%%
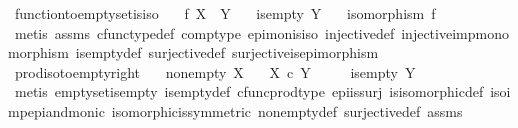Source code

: \begin{isabellebody}
\endisatagproof
{\isafoldproof}%
%
\isadelimproof
\isanewline
%
\endisadelimproof
\isanewline
{}\isamarkupfalse%
\ function{\isacharunderscore}{\kern0pt}to{\isacharunderscore}{\kern0pt}empty{\isacharunderscore}{\kern0pt}set{\isacharunderscore}{\kern0pt}is{\isacharunderscore}{\kern0pt}iso{\isacharcolon}{\kern0pt}\isanewline
\ \ \ {\isachardoublequoteopen}f{\isacharcolon}{\kern0pt}\ X\ {\isasymrightarrow}\ Y{\isachardoublequoteclose}\isanewline
\ \ \ {\isachardoublequoteopen}is{\isacharunderscore}{\kern0pt}empty\ Y{\isachardoublequoteclose}\isanewline
\ \ \ {\isachardoublequoteopen}isomorphism\ f{\isachardoublequoteclose}\isanewline
%
\isadelimproof
\ \ %
\endisadelimproof
%
\isatagproof
{}\isamarkupfalse%
\ {\isacharparenleft}{\kern0pt}metis\ assms\ cfunc{\isacharunderscore}{\kern0pt}type{\isacharunderscore}{\kern0pt}def\ comp{\isacharunderscore}{\kern0pt}type\ epi{\isacharunderscore}{\kern0pt}mon{\isacharunderscore}{\kern0pt}is{\isacharunderscore}{\kern0pt}iso\ injective{\isacharunderscore}{\kern0pt}def\ injective{\isacharunderscore}{\kern0pt}imp{\isacharunderscore}{\kern0pt}monomorphism\ is{\isacharunderscore}{\kern0pt}empty{\isacharunderscore}{\kern0pt}def\ surjective{\isacharunderscore}{\kern0pt}def\ surjective{\isacharunderscore}{\kern0pt}is{\isacharunderscore}{\kern0pt}epimorphism{\isacharparenright}{\kern0pt}%
\endisatagproof
{\isafoldproof}%
%
\isadelimproof
\isanewline
%
\endisadelimproof
\isanewline
{}\isamarkupfalse%
\ prod{\isacharunderscore}{\kern0pt}iso{\isacharunderscore}{\kern0pt}to{\isacharunderscore}{\kern0pt}empty{\isacharunderscore}{\kern0pt}right{\isacharcolon}{\kern0pt}\isanewline
\ \ \ {\isachardoublequoteopen}nonempty\ X{\isachardoublequoteclose}\isanewline
\ \ \ {\isachardoublequoteopen}X\ {\isasymtimes}\isactrlsub c\ Y\ {\isasymcong}\ {\isasymemptyset}{\isachardoublequoteclose}\isanewline
\ \ \ {\isachardoublequoteopen}is{\isacharunderscore}{\kern0pt}empty\ Y{\isachardoublequoteclose}\isanewline
%
\isadelimproof
\ \ %
\endisadelimproof
%
\isatagproof
{}\isamarkupfalse%
\ {\isacharparenleft}{\kern0pt}metis\ emptyset{\isacharunderscore}{\kern0pt}is{\isacharunderscore}{\kern0pt}empty\ is{\isacharunderscore}{\kern0pt}empty{\isacharunderscore}{\kern0pt}def\ cfunc{\isacharunderscore}{\kern0pt}prod{\isacharunderscore}{\kern0pt}type\ epi{\isacharunderscore}{\kern0pt}is{\isacharunderscore}{\kern0pt}surj\ is{\isacharunderscore}{\kern0pt}isomorphic{\isacharunderscore}{\kern0pt}def\ iso{\isacharunderscore}{\kern0pt}imp{\isacharunderscore}{\kern0pt}epi{\isacharunderscore}{\kern0pt}and{\isacharunderscore}{\kern0pt}monic\ isomorphic{\isacharunderscore}{\kern0pt}is{\isacharunderscore}{\kern0pt}symmetric\ nonempty{\isacharunderscore}{\kern0pt}def\ surjective{\isacharunderscore}{\kern0pt}def{}\ assms{\isacharparenright}{\kern0pt}%

\end{isabellebody}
%%
*TO DO*. Give the entries above again in full and exactly, but not the pictures.

*TASK OUTPUT*.
Source code

: \begin{isabellebody}
\endisatagproof
{\isafoldproof}%
%
\isadelimproof
\isanewline
%
\endisadelimproof
\isanewline
{}\isamarkupfalse%
\ function{\isacharunderscore}{\kern0pt}to{\isacharunderscore}{\kern0pt}empty{\isacharunderscore}{\kern0pt}set{\isacharunderscore}{\kern0pt}is{\isacharunderscore}{\kern0pt}iso{\isacharcolon}{\kern0pt}\isanewline
\ \ \ {\isachardoublequoteopen}f{\isacharcolon}{\kern0pt}\ X\ {\isasymrightarrow}\ Y{\isachardoublequoteclose}\isanewline
\ \ \ {\isachardoublequoteopen}is{\isacharunderscore}{\kern0pt}empty\ Y{\isachardoublequoteclose}\isanewline
\ \ \ {\isachardoublequoteopen}isomorphism\ f{\isachardoublequoteclose}\isanewline
%
\isadelimproof
\ \ %
\endisadelimproof
%
\isatagproof
{}\isamarkupfalse%
\ {\isacharparenleft}{\kern0pt}metis\ assms\ cfunc{\isacharunderscore}{\kern0pt}type{\isacharunderscore}{\kern0pt}def\ comp{\isacharunderscore}{\kern0pt}type\ epi{\isacharunderscore}{\kern0pt}mon{\isacharunderscore}{\kern0pt}is{\isacharunderscore}{\kern0pt}iso\ injective{\isacharunderscore}{\kern0pt}def\ injective{\isacharunderscore}{\kern0pt}imp{\isacharunderscore}{\kern0pt}monomorphism\ is{\isacharunderscore}{\kern0pt}empty{\isacharunderscore}{\kern0pt}def\ surjective{\isacharunderscore}{\kern0pt}def\ surjective{\isacharunderscore}{\kern0pt}is{\isacharunderscore}{\kern0pt}epimorphism{\isacharparenright}{\kern0pt}%
\endisatagproof
{\isafoldproof}%
%
\isadelimproof
\isanewline
%
\endisadelimproof
\isanewline
{}\isamarkupfalse%
\ prod{\isacharunderscore}{\kern0pt}iso{\isacharunderscore}{\kern0pt}to{\isacharunderscore}{\kern0pt}empty{\isacharunderscore}{\kern0pt}right{\isacharcolon}{\kern0pt}\isanewline
\ \ \ {\isachardoublequoteopen}nonempty\ X{\isachardoublequoteclose}\isanewline
\ \ \ {\isachardoublequoteopen}X\ {\isasymtimes}\isactrlsub c\ Y\ {\isasymcong}\ {\isasymemptyset}{\isachardoublequoteclose}\isanewline
\ \ \ {\isachardoublequoteopen}is{\isacharunderscore}{\kern0pt}empty\ Y{\isachardoublequoteclose}\isanewline
%
\isadelimproof
\ \ %
\endisadelimproof
%
\isatagproof
{}\isamarkupfalse%
\ {\isacharparenleft}{\kern0pt}metis\ emptyset{\isacharunderscore}{\kern0pt}is{\isacharunderscore}{\kern0pt}empty\ is{\isacharunderscore}{\kern0pt}empty{\isacharunderscore}{\kern0pt}def\ cfunc{\isacharunderscore}{\kern0pt}prod{\isacharunderscore}{\kern0pt}type\ epi{\isacharunderscore}{\kern0pt}is{\isacharunderscore}{\kern0pt}surj\ is{\isacharunderscore}{\kern0pt}isomorphic{\isacharunderscore}{\kern0pt}def\ iso{\isacharunderscore}{\kern0pt}imp{\isacharunderscore}{\kern0pt}epi{\isacharunderscore}{\kern0pt}and{\isacharunderscore}{\kern0pt}monic\ isomorphic{\isacharunderscore}{\kern0pt}is{\isacharunderscore}{\kern0pt}symmetric\ nonempty{\isacharunderscore}{\kern0pt}def\ surjective{\isacharunderscore}{\kern0pt}def{}\ assms{\isacharparenright}{\kern0pt}%

\end{isabellebody}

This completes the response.